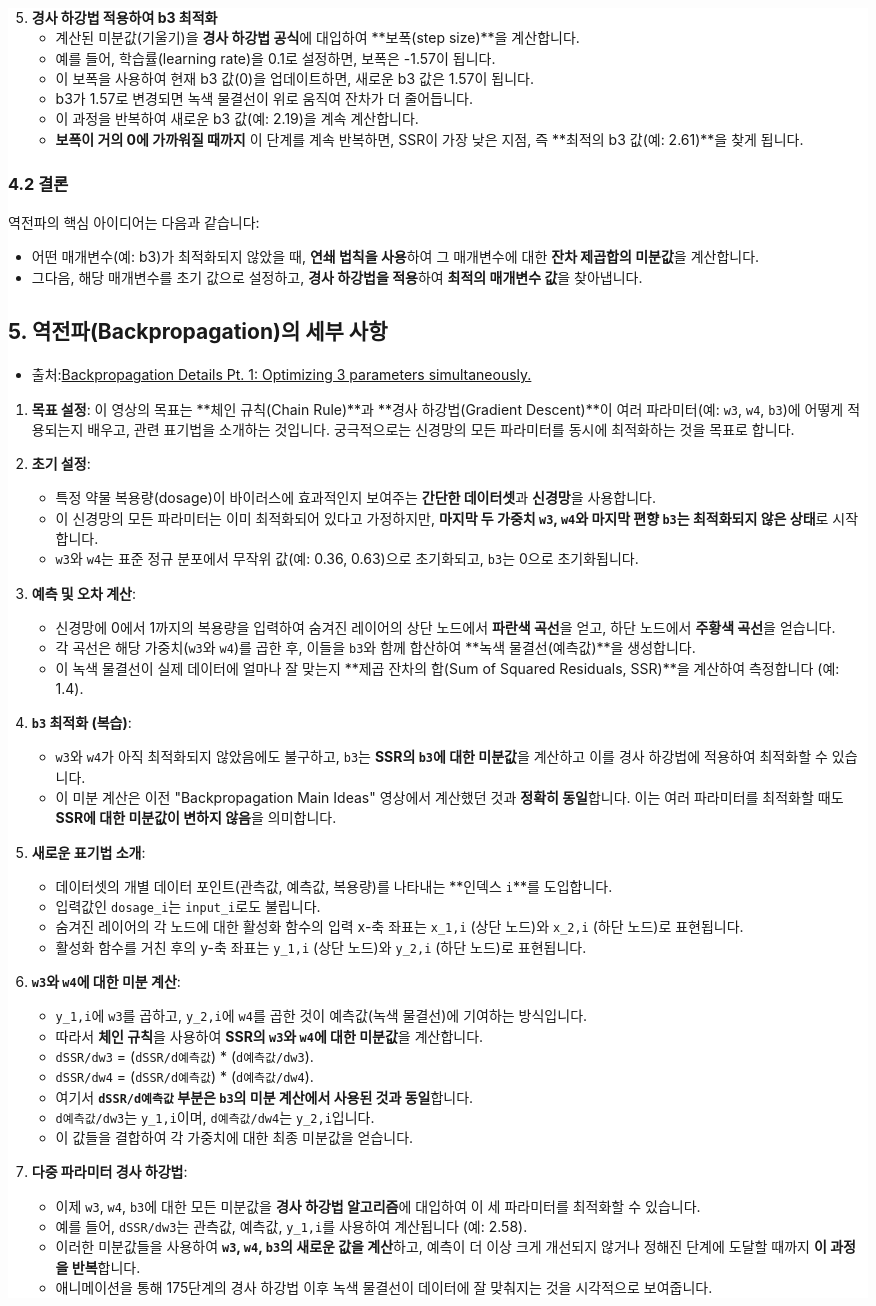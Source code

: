 5.  **경사 하강법 적용하여 b3 최적화**
    *   계산된 미분값(기울기)을 **경사 하강법 공식**에 대입하여 **보폭(step size)**을 계산합니다.
    *   예를 들어, 학습률(learning rate)을 0.1로 설정하면, 보폭은 -1.57이 됩니다.
    *   이 보폭을 사용하여 현재 b3 값(0)을 업데이트하면, 새로운 b3 값은 1.57이 됩니다.
    *   b3가 1.57로 변경되면 녹색 물결선이 위로 움직여 잔차가 더 줄어듭니다.
    *   이 과정을 반복하여 새로운 b3 값(예: 2.19)을 계속 계산합니다.
    *   **보폭이 거의 0에 가까워질 때까지** 이 단계를 계속 반복하면, SSR이 가장 낮은 지점, 즉 **최적의 b3 값(예: 2.61)**을 찾게 됩니다.

### 4.2 **결론**

역전파의 핵심 아이디어는 다음과 같습니다:
*   어떤 매개변수(예: b3)가 최적화되지 않았을 때, **연쇄 법칙을 사용**하여 그 매개변수에 대한 **잔차 제곱합의 미분값**을 계산합니다.
*   그다음, 해당 매개변수를 초기 값으로 설정하고, **경사 하강법을 적용**하여 **최적의 매개변수 값**을 찾아냅니다.


## 5. 역전파(Backpropagation)의 세부 사항
- 출처:[Backpropagation Details Pt. 1: Optimizing 3 parameters simultaneously.](https://www.youtube.com/watch?v=iyn2zdALii8&list=PLblh5JKOoLUIxGDQs4LFFD--41Vzf-ME1&index=6)


1.  **목표 설정**: 이 영상의 목표는 **체인 규칙(Chain Rule)**과 **경사 하강법(Gradient Descent)**이 여러 파라미터(예: `w3`, `w4`, `b3`)에 어떻게 적용되는지 배우고, 관련 표기법을 소개하는 것입니다. 궁극적으로는 신경망의 모든 파라미터를 동시에 최적화하는 것을 목표로 합니다.

2.  **초기 설정**:
    *   특정 약물 복용량(dosage)이 바이러스에 효과적인지 보여주는 **간단한 데이터셋**과 **신경망**을 사용합니다.
    *   이 신경망의 모든 파라미터는 이미 최적화되어 있다고 가정하지만, **마지막 두 가중치 `w3`, `w4`와 마지막 편향 `b3`는 최적화되지 않은 상태**로 시작합니다.
    *   `w3`와 `w4`는 표준 정규 분포에서 무작위 값(예: 0.36, 0.63)으로 초기화되고, `b3`는 0으로 초기화됩니다.

3.  **예측 및 오차 계산**:
    *   신경망에 0에서 1까지의 복용량을 입력하여 숨겨진 레이어의 상단 노드에서 **파란색 곡선**을 얻고, 하단 노드에서 **주황색 곡선**을 얻습니다.
    *   각 곡선은 해당 가중치(`w3`와 `w4`)를 곱한 후, 이들을 `b3`와 함께 합산하여 **녹색 물결선(예측값)**을 생성합니다.
    *   이 녹색 물결선이 실제 데이터에 얼마나 잘 맞는지 **제곱 잔차의 합(Sum of Squared Residuals, SSR)**을 계산하여 측정합니다 (예: 1.4).

4.  **`b3` 최적화 (복습)**:
    *   `w3`와 `w4`가 아직 최적화되지 않았음에도 불구하고, `b3`는 **SSR의 `b3`에 대한 미분값**을 계산하고 이를 경사 하강법에 적용하여 최적화할 수 있습니다.
    *   이 미분 계산은 이전 "Backpropagation Main Ideas" 영상에서 계산했던 것과 **정확히 동일**합니다. 이는 여러 파라미터를 최적화할 때도 **SSR에 대한 미분값이 변하지 않음**을 의미합니다.

5.  **새로운 표기법 소개**:
    *   데이터셋의 개별 데이터 포인트(관측값, 예측값, 복용량)를 나타내는 **인덱스 `i`**를 도입합니다.
    *   입력값인 `dosage_i`는 `input_i`로도 불립니다.
    *   숨겨진 레이어의 각 노드에 대한 활성화 함수의 입력 x-축 좌표는 `x_1,i` (상단 노드)와 `x_2,i` (하단 노드)로 표현됩니다.
    *   활성화 함수를 거친 후의 y-축 좌표는 `y_1,i` (상단 노드)와 `y_2,i` (하단 노드)로 표현됩니다.

6.  **`w3`와 `w4`에 대한 미분 계산**:
    *   `y_1,i`에 `w3`를 곱하고, `y_2,i`에 `w4`를 곱한 것이 예측값(녹색 물결선)에 기여하는 방식입니다.
    *   따라서 **체인 규칙**을 사용하여 **SSR의 `w3`와 `w4`에 대한 미분값**을 계산합니다.
    *   `dSSR/dw3` = (`dSSR/d예측값`) * (`d예측값/dw3`).
    *   `dSSR/dw4` = (`dSSR/d예측값`) * (`d예측값/dw4`).
    *   여기서 **`dSSR/d예측값` 부분은 `b3`의 미분 계산에서 사용된 것과 동일**합니다.
    *   `d예측값/dw3`는 `y_1,i`이며, `d예측값/dw4`는 `y_2,i`입니다.
    *   이 값들을 결합하여 각 가중치에 대한 최종 미분값을 얻습니다.

7.  **다중 파라미터 경사 하강법**:
    *   이제 `w3`, `w4`, `b3`에 대한 모든 미분값을 **경사 하강법 알고리즘**에 대입하여 이 세 파라미터를 최적화할 수 있습니다.
    *   예를 들어, `dSSR/dw3`는 관측값, 예측값, `y_1,i`를 사용하여 계산됩니다 (예: 2.58).
    *   이러한 미분값들을 사용하여 **`w3`, `w4`, `b3`의 새로운 값을 계산**하고, 예측이 더 이상 크게 개선되지 않거나 정해진 단계에 도달할 때까지 **이 과정을 반복**합니다.
    *   애니메이션을 통해 175단계의 경사 하강법 이후 녹색 물결선이 데이터에 잘 맞춰지는 것을 시각적으로 보여줍니다.
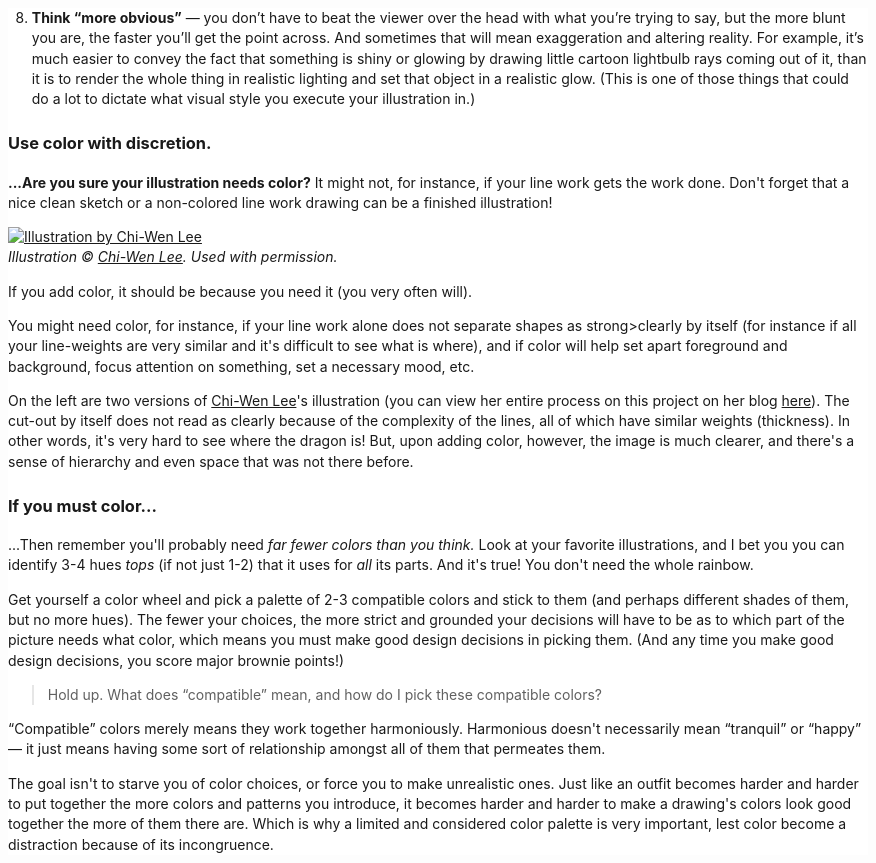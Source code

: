 8.  **Think “more obvious”** — you don’t have to beat the viewer over the head with what you’re trying to say, but the more blunt you are, the faster you’ll get the point across. And sometimes that will mean exaggeration and altering reality. For example, it’s much easier to convey the fact that something is shiny or glowing by drawing little cartoon lightbulb rays coming out of it, than it is to render the whole thing in realistic lighting and set that object in a realistic glow. (This is one of those things that could do a lot to dictate what visual style you execute your illustration in.)

### Use color with discretion.

<strong>...Are you sure your illustration needs color?</strong> It might not, for instance, if your line work gets the work done. Don't forget that a nice clean sketch or a non-colored line work drawing can be a finished illustration!

<a title="Chi-Wen Lee's blog" href="https://chi-burger.blogspot.com/2010/06/blue.html"><img loading="lazy" decoding="async"  src="https://designinformer.com/wp-content/uploads/good-illustration-2/ex-cwl.png" alt="Illustration by Chi-Wen Lee" width="320" height="324" /></a><br>
<em>Illustration © <a href="https://chi-burger.blogspot.com">Chi-Wen Lee</a>. Used with permission.</em>

If you add color, it should be because you need it (you very often will).

You might need color, for instance, if your line work alone does not separate shapes as strong&gt;clearly by itself (for instance if all your line-weights are very similar and it's difficult to see what is where), and if color will help set apart foreground and background, focus attention on something, set a necessary mood, etc.

On the left are two versions of <a href="https://chi-burger.blogspot.com">Chi-Wen Lee</a>'s illustration (you can view her entire process on this project on her blog <a href="https://chi-burger.blogspot.com/2010/06/blue.html">here</a>). The cut-out by itself does not read as clearly because of the complexity of the lines, all of which have similar weights (thickness). In other words, it's very hard to see where the dragon is! But, upon adding color, however, the image is much clearer, and there's a sense of hierarchy and even space that was not there before.</p>

### If you must color...

...Then remember you'll probably need <em>far fewer colors than you think.</em> Look at your favorite illustrations, and I bet you you can identify 3-4 hues <em>tops</em> (if not just 1-2) that it uses for <em>all</em> its parts. And it's true! You don't need the whole rainbow.

Get yourself a color wheel and pick a palette of 2-3 compatible colors and stick to them (and perhaps different shades of them, but no more hues). The fewer your choices, the more strict and grounded your decisions will have to be as to which part of the picture needs what color, which means you must make good design decisions in picking them. (And any time you make good design decisions, you score major brownie points!)
<blockquote>Hold up. What does “compatible” mean, and how do I pick these compatible colors?</blockquote>

“Compatible” colors merely means they work together harmoniously. Harmonious doesn't necessarily mean “tranquil” or “happy” — it just means having some sort of relationship amongst all of them that permeates them.

The goal isn't to starve you of color choices, or force you to make unrealistic ones. Just like an outfit becomes harder and harder to put together the more colors and patterns you introduce, it becomes harder and harder to make a drawing's colors look good together the more of them there are. Which is why a limited and considered color palette is very important, lest color become a distraction because of its incongruence.

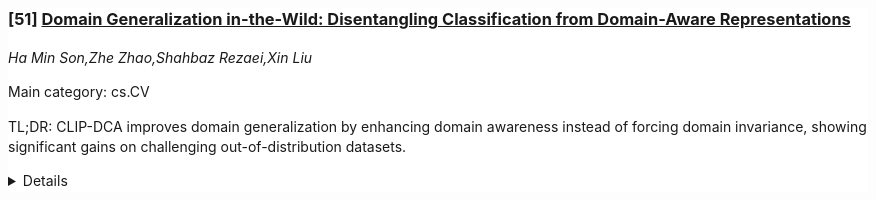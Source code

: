 ### [51] [Domain Generalization in-the-Wild: Disentangling Classification from Domain-Aware Representations](https://arxiv.org/abs/2508.21769)
*Ha Min Son,Zhe Zhao,Shahbaz Rezaei,Xin Liu*

Main category: cs.CV

TL;DR: CLIP-DCA improves domain generalization by enhancing domain awareness instead of forcing domain invariance, showing significant gains on challenging out-of-distribution datasets.


<details>
  <summary>Details</summary>
Motivation: Current domain generalization evaluation for foundation models like CLIP is inadequate because web-scale pretraining data may cover existing benchmarks, failing to test truly unseen scenarios. CLIP's performance deteriorates significantly on more out-of-distribution datasets.

Method: CLIP-DCA (Disentangling Classification from enhanced domain Aware representations) identifies and enhances domain awareness within CLIP's encoders using a separate domain head and synthetically generated diverse domain data, while encouraging domain-invariant classification through disentanglement from domain features.

Result: CLIP-DCA shows significant improvements compared to existing methods, particularly on datasets that are more out-of-distribution, within a challenging evaluation framework using 33 diverse datasets with quantified OOD scores.

Conclusion: Enhancing domain awareness is a prerequisite for effective domain-invariant classification in foundation models, contrary to standard domain invariance approaches that can harm generalization by discarding beneficial domain-aware representations.

Abstract: Evaluating domain generalization (DG) for foundational models like CLIP is
challenging, as web-scale pretraining data potentially covers many existing
benchmarks. Consequently, current DG evaluation may neither be sufficiently
challenging nor adequately test genuinely unseen data scenarios. To better
assess the performance of CLIP on DG in-the-wild, a scenario where CLIP
encounters challenging unseen data, we consider two approaches: (1) evaluating
on 33 diverse datasets with quantified out-of-distribution (OOD) scores after
fine-tuning CLIP on ImageNet, and (2) using unlearning to make CLIP `forget'
some domains as an approximation. We observe that CLIP's performance
deteriorates significantly on more OOD datasets. To address this, we present
CLIP-DCA (Disentangling Classification from enhanced domain Aware
representations). Our approach is motivated by the observation that while
standard domain invariance losses aim to make representations domain-invariant,
this can be harmful to foundation models by forcing the discarding of
domain-aware representations beneficial for generalization. We instead
hypothesize that enhancing domain awareness is a prerequisite for effective
domain-invariant classification in foundation models. CLIP-DCA identifies and
enhances domain awareness within CLIP's encoders using a separate domain head
and synthetically generated diverse domain data. Simultaneously, it encourages
domain-invariant classification through disentanglement from the domain
features. CLIP-DCA shows significant improvements within this challenging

◆ WORK TASK
Every line above that includes the string "choices" should be counted, and the answer should be that number only.

◆ WORKED SOLUTION
2